◆ TASK DESCRIPTION: Among the entries below, how many lines include the string "vector"? Answer with only the number.

◆ DATA RECORDS:
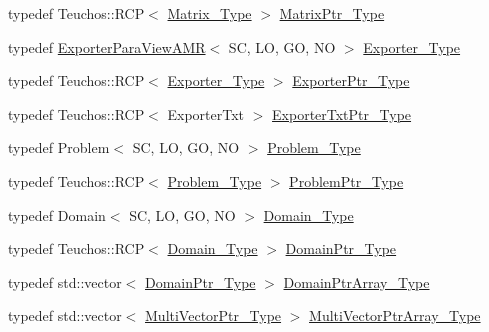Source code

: \begin{DoxyCompactItemize}
\item 
typedef Teuchos\+::\+R\+CP$<$ \hyperlink{classFEDD_1_1AdaptiveMeshRefinement_a607791df1d84bc4ea9fc08acd31225c7}{Matrix\+\_\+\+Type} $>$ \hyperlink{classFEDD_1_1AdaptiveMeshRefinement_a862a72ab4878d57a61b746f5ac8d0b6c}{Matrix\+Ptr\+\_\+\+Type}
\item 
typedef \hyperlink{classFEDD_1_1ExporterParaViewAMR}{Exporter\+Para\+View\+A\+MR}$<$ SC, LO, GO, NO $>$ \hyperlink{classFEDD_1_1AdaptiveMeshRefinement_a3f493149d664db5c1024f27f87f0ac15}{Exporter\+\_\+\+Type}
\item 
typedef Teuchos\+::\+R\+CP$<$ \hyperlink{classFEDD_1_1AdaptiveMeshRefinement_a3f493149d664db5c1024f27f87f0ac15}{Exporter\+\_\+\+Type} $>$ \hyperlink{classFEDD_1_1AdaptiveMeshRefinement_ac8cda8533e68f9049ede0208be2175d6}{Exporter\+Ptr\+\_\+\+Type}
\item 
typedef Teuchos\+::\+R\+CP$<$ Exporter\+Txt $>$ \hyperlink{classFEDD_1_1AdaptiveMeshRefinement_afc81b6919eb7756e16e696631e0d666b}{Exporter\+Txt\+Ptr\+\_\+\+Type}
\item 
typedef Problem$<$ SC, LO, GO, NO $>$ \hyperlink{classFEDD_1_1AdaptiveMeshRefinement_a88c7a8713a81d90ff9d82a08ba596cda}{Problem\+\_\+\+Type}
\item 
typedef Teuchos\+::\+R\+CP$<$ \hyperlink{classFEDD_1_1AdaptiveMeshRefinement_a88c7a8713a81d90ff9d82a08ba596cda}{Problem\+\_\+\+Type} $>$ \hyperlink{classFEDD_1_1AdaptiveMeshRefinement_a442c6ca5dc4d866e3b1c6cdb613e2281}{Problem\+Ptr\+\_\+\+Type}
\item 
typedef Domain$<$ SC, LO, GO, NO $>$ \hyperlink{classFEDD_1_1AdaptiveMeshRefinement_a894158e6863753ca565eabb915e25d9a}{Domain\+\_\+\+Type}
\item 
typedef Teuchos\+::\+R\+CP$<$ \hyperlink{classFEDD_1_1AdaptiveMeshRefinement_a894158e6863753ca565eabb915e25d9a}{Domain\+\_\+\+Type} $>$ \hyperlink{classFEDD_1_1AdaptiveMeshRefinement_a98b097661d0e4c38e4182582078e2cd6}{Domain\+Ptr\+\_\+\+Type}
\item 
typedef std\+::vector$<$ \hyperlink{classFEDD_1_1AdaptiveMeshRefinement_a98b097661d0e4c38e4182582078e2cd6}{Domain\+Ptr\+\_\+\+Type} $>$ \hyperlink{classFEDD_1_1AdaptiveMeshRefinement_a581823e939bbec9e9a52a23d59d5c06a}{Domain\+Ptr\+Array\+\_\+\+Type}
\item 
typedef std\+::vector$<$ \hyperlink{classFEDD_1_1AdaptiveMeshRefinement_af4fb11adbdf1bba9bcaf8952324d32f2}{Multi\+Vector\+Ptr\+\_\+\+Type} $>$ \hyperlink{classFEDD_1_1AdaptiveMeshRefinement_ab682c21b2aedae4d190d83018fa93df0}{Multi\+Vector\+Ptr\+Array\+\_\+\+Type}

\end{DoxyCompactItemize}
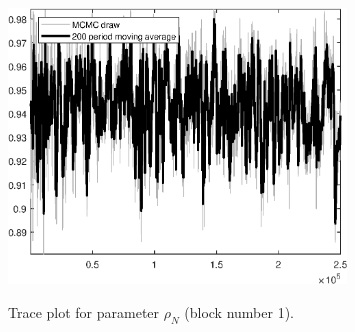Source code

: \begin{figure}[H]
\centering
  \includegraphics[width=0.8\textwidth]{BRS/graphs/TracePlot_rho_N_blck_1}\\
    \caption{Trace plot for parameter ${\rho_N}$ (block number 1).}
\end{figure}
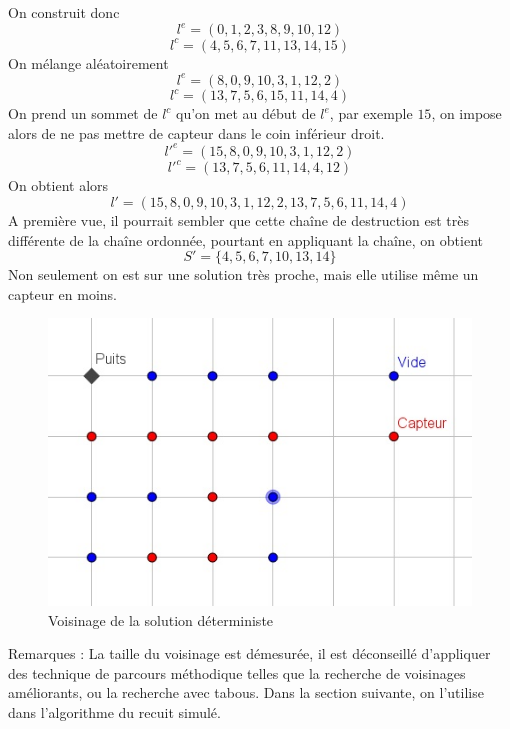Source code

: \documentclass[12pt,a4paper]{article}
\begin{document}
On construit donc 
\[l^e=(0,1,2,3,8,9,10,12)\]
\[l^c=(4,5,6,7,11,13,14,15)\]
On mélange aléatoirement
\[l^e=(8,0,9,10,3,1,12,2)\]
\[l^c=(13,7,5,6,15,11,14,4)\]
On prend un sommet de $l^c$ qu'on met au début de $l^e$, par exemple $15$, on impose alors de ne pas mettre de capteur dans le coin inférieur droit.
\[l'^e=(15,8,0,9,10,3,1,12,2)\]
\[l'^c=(13,7,5,6,11,14,4,12)\]
On obtient alors 
\[l'=(15,8,0,9,10,3,1,12,2,13,7,5,6,11,14,4)\]
A première vue, il pourrait sembler que cette chaîne de destruction est très différente de la chaîne ordonnée, pourtant en appliquant la chaîne, on obtient
\[S'=\{4,5,6,7,10,13,14\}\]
Non seulement on est sur une solution très proche, mais elle utilise même un capteur en moins.
\begin{figure}[!h]
\center
\includegraphics[scale=1]{Images/4_1_1_neigh.jpg}
\caption{Voisinage de la solution déterministe}
\end{figure}

Remarques : La taille du voisinage est démesurée, il est déconseillé d'appliquer des technique de parcours méthodique telles que la recherche de voisinages améliorants, ou la recherche avec tabous. Dans la section suivante, on l'utilise dans l'algorithme du recuit simulé.
\end{document}
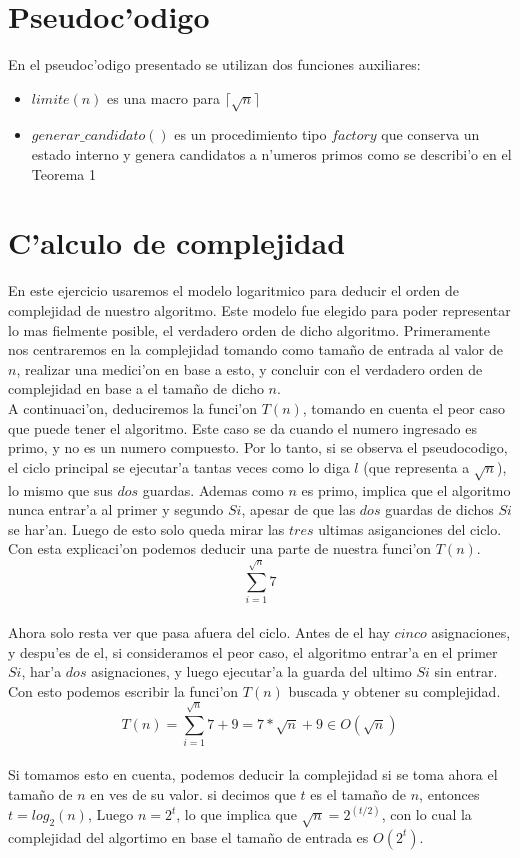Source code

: \section{Pseudoc'odigo}


En el pseudoc'odigo presentado se utilizan dos funciones auxiliares:
\begin{itemize}
\item $limite(n)$ es una macro para $\lceil\sqrt{n}\rceil$
\item $generar\_candidato()$ es un procedimiento tipo $factory$ que conserva un estado interno 
y genera candidatos a n'umeros primos como se describi'o en el Teorema 1
\end{itemize}

\section{C'alculo de complejidad}
En este ejercicio usaremos el modelo logaritmico para deducir el orden de complejidad de nuestro algoritmo. Este modelo fue elegido para poder representar lo mas fielmente posible, el verdadero orden de dicho algoritmo. Primeramente nos centraremos en la complejidad tomando como tama\~{n}o de entrada al valor de $n$, realizar una medici'on en base a esto, y concluir con el verdadero orden de complejidad en base a el tama\~{n}o de dicho $n$.\\
A continuaci'on, deduciremos la funci'on $T(n)$, tomando en cuenta el peor caso que puede tener el algoritmo. Este caso se da cuando el numero ingresado es primo, y no es un numero compuesto. Por lo tanto, si se observa el pseudocodigo, el ciclo principal se ejecutar'a tantas veces como lo diga $l$ (que representa a $\sqrt{n}$), lo mismo que sus $dos$ guardas. Ademas como $n$ es primo, implica que el algoritmo nunca entrar'a al primer y segundo $Si$, apesar de que las $dos$ guardas de dichos $Si$ se har'an. Luego de esto solo queda mirar las $tres$ ultimas asiganciones del ciclo. Con esta explicaci'on podemos deducir una parte de nuestra funci'on $T(n)$.
$$\sum_{i=1}^{\sqrt{n}}7$$\\
Ahora solo resta ver que pasa afuera del ciclo. Antes de el hay $cinco$ asignaciones, y despu'es de el, si consideramos el peor caso, el algoritmo entrar'a en el primer $Si$, har'a $dos$ asignaciones, y luego ejecutar'a la guarda del ultimo $Si$ sin entrar. Con esto podemos escribir la funci'on $T(n)$ buscada y obtener su complejidad.\\
$$T(n) = \sum_{i=1}^{\sqrt{n}}7 + 9 = 7*\sqrt{n} + 9 \in O(\sqrt{n})$$\\
Si tomamos esto en cuenta, podemos deducir la complejidad si se toma ahora el tama\~{n}o de $n$ en ves de su valor. si decimos que $t$ es el tama\~{n}o de $n$, entonces $t = log_2(n)$, Luego $n = 2^t$, lo que implica que $\sqrt{n} = 2^{(t/2)}$, con lo cual la complejidad del algortimo en base el tama\~{n}o de entrada es $O(2^t)$.


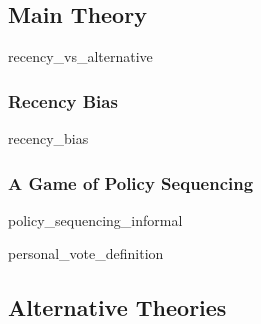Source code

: \documentclass[hyphens, crop=false]{standalone}
\begin{document}
		
			
			
%			
%		
%		
			

		
		
		
		
	\subsection*{Main Theory}
		{recency_vs_alternative}
		
		\subsubsection*{Recency Bias}
			{recency_bias}
		
	
		\subsubsection*{A Game of Policy Sequencing}
			{policy_sequencing_informal}
			
			{personal_vote_definition}
		
%		
		
	\subsection*{Alternative Theories}
		
\end{document}
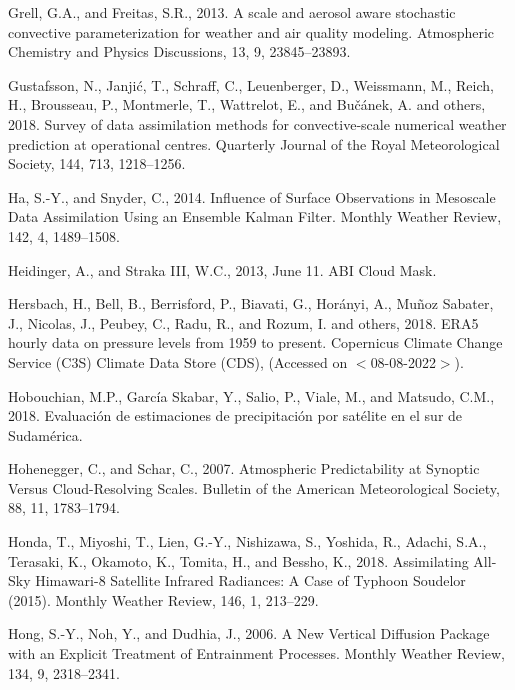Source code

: \documentclass[12pt,oneside,a4paper]{reedthesis}
\begin{document}
\leavevmode\hypertarget{ref-grell2013}{}%
Grell, G.A., and Freitas, S.R., 2013. A scale and aerosol aware stochastic convective parameterization for weather and air quality modeling. Atmospheric Chemistry and Physics Discussions, 13, 9, 23845--23893.

\leavevmode\hypertarget{ref-gustafsson2018}{}%
Gustafsson, N., Janjić, T., Schraff, C., Leuenberger, D., Weissmann, M., Reich, H., Brousseau, P., Montmerle, T., Wattrelot, E., and Bučánek, A. and others, 2018. Survey of data assimilation methods for convective‐scale numerical weather prediction at operational centres. Quarterly Journal of the Royal Meteorological Society, 144, 713, 1218--1256.

\leavevmode\hypertarget{ref-ha2014}{}%
Ha, S.-Y., and Snyder, C., 2014. Influence of Surface Observations in Mesoscale Data Assimilation Using an Ensemble Kalman Filter. Monthly Weather Review, 142, 4, 1489--1508.

\leavevmode\hypertarget{ref-heidinger2013}{}%
Heidinger, A., and Straka III, W.C., 2013, June 11. ABI Cloud Mask.

\leavevmode\hypertarget{ref-era5pressure}{}%
Hersbach, H., Bell, B., Berrisford, P., Biavati, G., Horányi, A., Muñoz Sabater, J., Nicolas, J., Peubey, C., Radu, R., and Rozum, I. and others, 2018. ERA5 hourly data on pressure levels from 1959 to present. Copernicus Climate Change Service (C3S) Climate Data Store (CDS), (Accessed on \(<\)08-08-2022\(>\)).

\leavevmode\hypertarget{ref-hobouchian2018}{}%
Hobouchian, M.P., García Skabar, Y., Salio, P., Viale, M., and Matsudo, C.M., 2018. Evaluación de estimaciones de precipitación por satélite en el sur de Sudamérica.

\leavevmode\hypertarget{ref-hohenegger2007}{}%
Hohenegger, C., and Schar, C., 2007. Atmospheric Predictability at Synoptic Versus Cloud-Resolving Scales. Bulletin of the American Meteorological Society, 88, 11, 1783--1794.

\leavevmode\hypertarget{ref-honda2018}{}%
Honda, T., Miyoshi, T., Lien, G.-Y., Nishizawa, S., Yoshida, R., Adachi, S.A., Terasaki, K., Okamoto, K., Tomita, H., and Bessho, K., 2018. Assimilating All-Sky Himawari-8 Satellite Infrared Radiances: A Case of Typhoon Soudelor (2015). Monthly Weather Review, 146, 1, 213--229.

\leavevmode\hypertarget{ref-hong2006}{}%
Hong, S.-Y., Noh, Y., and Dudhia, J., 2006. A New Vertical Diffusion Package with an Explicit Treatment of Entrainment Processes. Monthly Weather Review, 134, 9, 2318--2341.
\end{document}
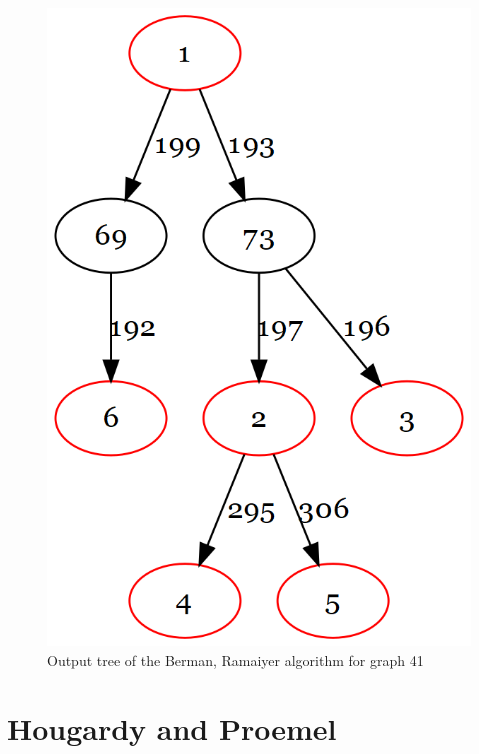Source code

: \begin{figure}[htbp]
\centering
\includegraphics[scale=0.25]{figures/BermanRamaiyer.png}
\caption{Output tree of the Berman, Ramaiyer algorithm for graph 41}\label{fig:BeRaTree41}
\end{figure}

\section{Hougardy and Proemel}

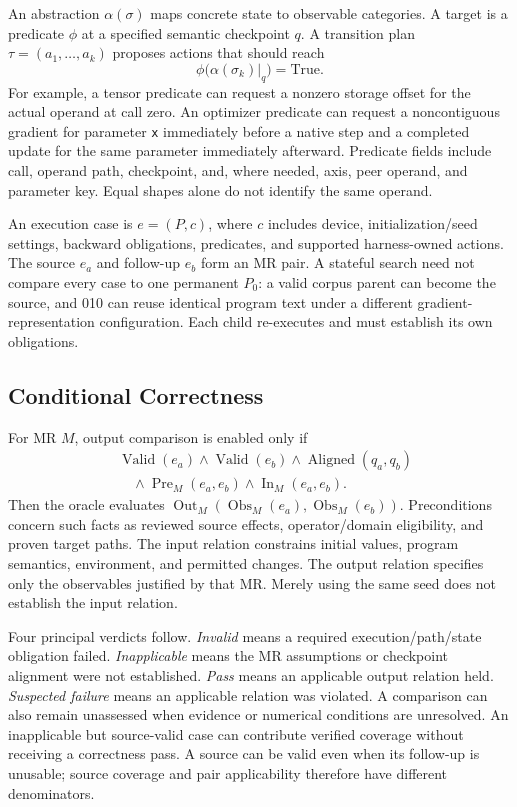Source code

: \documentclass[conference]{IEEEtran}
\newcommand{\Pre}{\operatorname{Pre}}
\newcommand{\In}{\operatorname{In}}
\newcommand{\Out}{\operatorname{Out}}
\newcommand{\Obs}{\operatorname{Obs}}
\begin{document}
An abstraction $\alpha(\sigma)$ maps concrete state to observable categories. A target is a predicate $\phi$ at a specified semantic checkpoint $q$. A transition plan $\tau=(a_1,\ldots,a_k)$ proposes actions that should reach
\begin{equation}
 \phi\bigl(\alpha(\sigma_k)|_q\bigr)=\mathrm{True}.
\end{equation}
For example, a tensor predicate can request a nonzero storage offset for the actual operand at call zero. An optimizer predicate can request a noncontiguous gradient for parameter \texttt{x} immediately before a native step and a completed update for the same parameter immediately afterward. Predicate fields include call, operand path, checkpoint, and, where needed, axis, peer operand, and parameter key. Equal shapes alone do not identify the same operand.

An execution case is $e=(P,c)$, where $c$ includes device, initialization/seed settings, backward obligations, predicates, and supported harness-owned actions. The source $e_a$ and follow-up $e_b$ form an MR pair. A stateful search need not compare every case to one permanent $P_0$: a valid corpus parent can become the source, and 010 can reuse identical program text under a different gradient-representation configuration. Each child re-executes and must establish its own obligations.

\subsection{Conditional Correctness}
For MR $M$, output comparison is enabled only if
\begin{equation}
\begin{split}
 &\operatorname{Valid}(e_a)\land\operatorname{Valid}(e_b)\land
 \operatorname{Aligned}(q_a,q_b)\\
 &\hspace{1em}\land\Pre_M(e_a,e_b)\land\In_M(e_a,e_b).
\end{split}
\label{eq:guard}
\end{equation}
Then the oracle evaluates $\Out_M(\Obs_M(e_a),\Obs_M(e_b))$. Preconditions concern such facts as reviewed source effects, operator/domain eligibility, and proven target paths. The input relation constrains initial values, program semantics, environment, and permitted changes. The output relation specifies only the observables justified by that MR. Merely using the same seed does not establish the input relation.

Four principal verdicts follow. \emph{Invalid} means a required execution/path/state obligation failed. \emph{Inapplicable} means the MR assumptions or checkpoint alignment were not established. \emph{Pass} means an applicable output relation held. \emph{Suspected failure} means an applicable relation was violated. A comparison can also remain unassessed when evidence or numerical conditions are unresolved. An inapplicable but source-valid case can contribute verified coverage without receiving a correctness pass. A source can be valid even when its follow-up is unusable; source coverage and pair applicability therefore have different denominators.
\end{document}
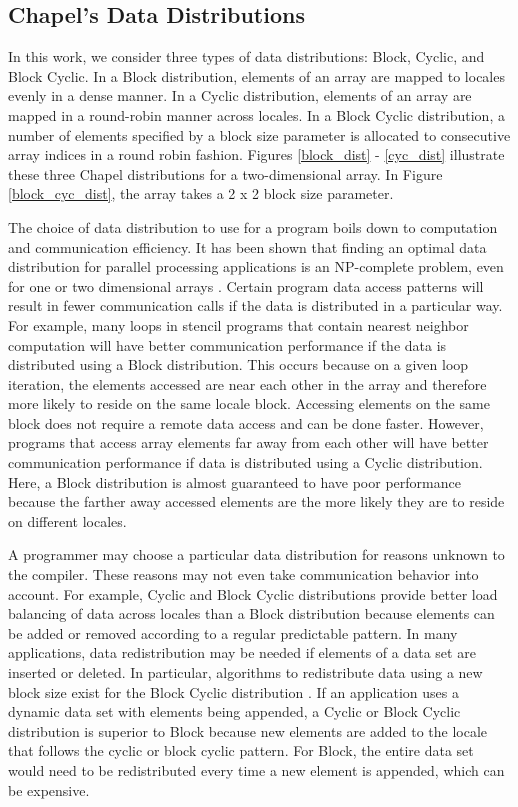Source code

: \subsection{Chapel's Data Distributions} 

In this work, we consider three types of data distributions: Block, Cyclic, and Block Cyclic. In a Block distribution, elements of an array are mapped to locales evenly in a dense manner. In a Cyclic distribution, elements of an array are mapped in a round-robin manner across locales. In a Block Cyclic distribution, a number of elements specified by a block size parameter is allocated to consecutive array indices in a round robin fashion. Figures \ref{block_dist} - \ref{cyc_dist} illustrate these three Chapel distributions for a two-dimensional array. In Figure \ref{block_cyc_dist}, the array takes a 2 x 2 block size parameter. 

The choice of data distribution to use for a program boils down to computation and communication efficiency. It has been shown that finding an optimal data distribution for parallel processing applications is an NP-complete problem, even for one or two dimensional arrays \cite{mace1987memory}. Certain program data access patterns will result in fewer communication calls if the data is distributed in a particular way. For example, many loops in stencil programs that contain nearest neighbor computation will have better communication performance if the data is distributed using a Block distribution. This occurs because on a given loop iteration, the elements accessed are near each other in the array and therefore more likely to reside on the same locale block. Accessing elements on the same block does not require a remote data access and can be done faster. However, programs that access array elements far away from each other will have better communication performance if data is distributed using a Cyclic distribution. Here, a Block distribution is almost guaranteed to have poor performance because the farther away accessed elements are the more likely they are to reside on different locales. 

A programmer may choose a particular data distribution for reasons unknown to the compiler. These reasons may not even take communication behavior into account. For example, Cyclic and Block Cyclic distributions provide better load balancing of data across locales than a Block distribution because elements can be added or removed according to a regular predictable pattern. In many applications, data redistribution may be needed if elements of a data set are inserted or deleted. In particular, algorithms to redistribute data using a new block size exist for the Block Cyclic distribution \cite{walker1996redistribution, prylli1997fast}. If an application uses a dynamic data set with elements being appended, a Cyclic or Block Cyclic distribution is superior to Block because new elements are added to the locale that follows the cyclic or block cyclic pattern. For Block, the entire data set would need to be redistributed every time a new element is appended, which can be expensive.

◆ EXERCISE RESULT: 2